VariantBest forKey options
semantic-cacheAny JSON payload / REST requestcontentTemplate
chat-completion-semantic-cacheOpenAI-compatible chat completionsignoreSystem, ignoreAssistant, ignoreTool, messageHistory

Key Features and Benefits

  • Faster Responses: Resolve repeated requests in milliseconds instead of waiting for LLM inference.
  • Lower API Costs: Avoid paying for redundant token usage across identical or similar prompts.
  • Semantic Matching: Works even when input phrasing changes, thanks to vector-based similarity.
  • Safe Caching: readOnly mode allows staging and production separation to prevent cache pollution
  • Multiple Vectorizeres & DB support: Support for OpenAI, Ollama, Mistral, redis-stack, Milvus, and Weaviate etc.

Requirements

  • You must have AI Gateway enabled:

    helm install traefik -n traefik --wait \
    --set hub.aigateway.enabled=true
  • You need a vectorizer that can produce text embeddings. We currently support:

    • OpenAI
    • Gemini
    • Ollama
    • Mistral
    • Azure OpenAI
    • Bedrock
    • Cohere
info

If your chosen vectorizer requires a token, You'll need to store the chosen vectorizer credentials in a Kubernetes Secret and reference it in the middleware configuration with a urn reference.

How It Works

When an AI request arrives, the semantic cache middleware processes it through the following steps:

Prerequisites for Caching:

  • Only requests with a request body are cached. GET requests cannot be cached since they typically don't have bodies to extract content from.
  • Only 200 OK responses are cached. Other status codes like 201 Created, 400 Bad Request, etc. are not cached.
  • The contentTemplate must successfully extract text from the request body for caching to occur.
  1. Extract & Prepare Text : The middleware extracts text from the request body and formats it according to a content template. By default, it takes the last user message in a typical chat completion request.

  2. Compute Embeddings : The text is converted into a vector using a vectorizer. Each vector can represent the semantic meaning of the request text.

  3. Similarity Search in Vector Database: The middleware queries a vector database (redis-stack, weaviate, or Milvus) to see if there is a cached response with a sufficiently close vector (based on a similarity threshold, for example, maxDistance).

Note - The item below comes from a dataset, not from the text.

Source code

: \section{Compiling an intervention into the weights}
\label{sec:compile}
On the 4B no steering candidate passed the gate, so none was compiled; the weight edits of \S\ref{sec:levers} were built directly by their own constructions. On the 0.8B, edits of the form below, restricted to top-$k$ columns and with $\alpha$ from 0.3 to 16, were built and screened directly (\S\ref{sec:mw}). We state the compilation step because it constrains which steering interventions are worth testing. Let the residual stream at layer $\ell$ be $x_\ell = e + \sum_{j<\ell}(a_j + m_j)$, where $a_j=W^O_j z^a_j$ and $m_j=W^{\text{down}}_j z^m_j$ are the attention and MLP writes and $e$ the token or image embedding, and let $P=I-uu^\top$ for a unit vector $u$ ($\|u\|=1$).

  • Cache Hit: If a similar vector is found, the cached answer is returned.
  • Cache Miss: The request proceeds to the AI service, and the resulting response is stored as a new entry in the cache (unless readOnly is true).
  1. Response Headers : The user sees the following headers in the response:

    • X-Cache-Status: Hit or Miss.
    • X-Cache-Distance : useful for tuning your similarity threshold.
  2. Separate caches - stream ("stream": true) and non-stream answers live in different buckets; a hit in one does not populate the other.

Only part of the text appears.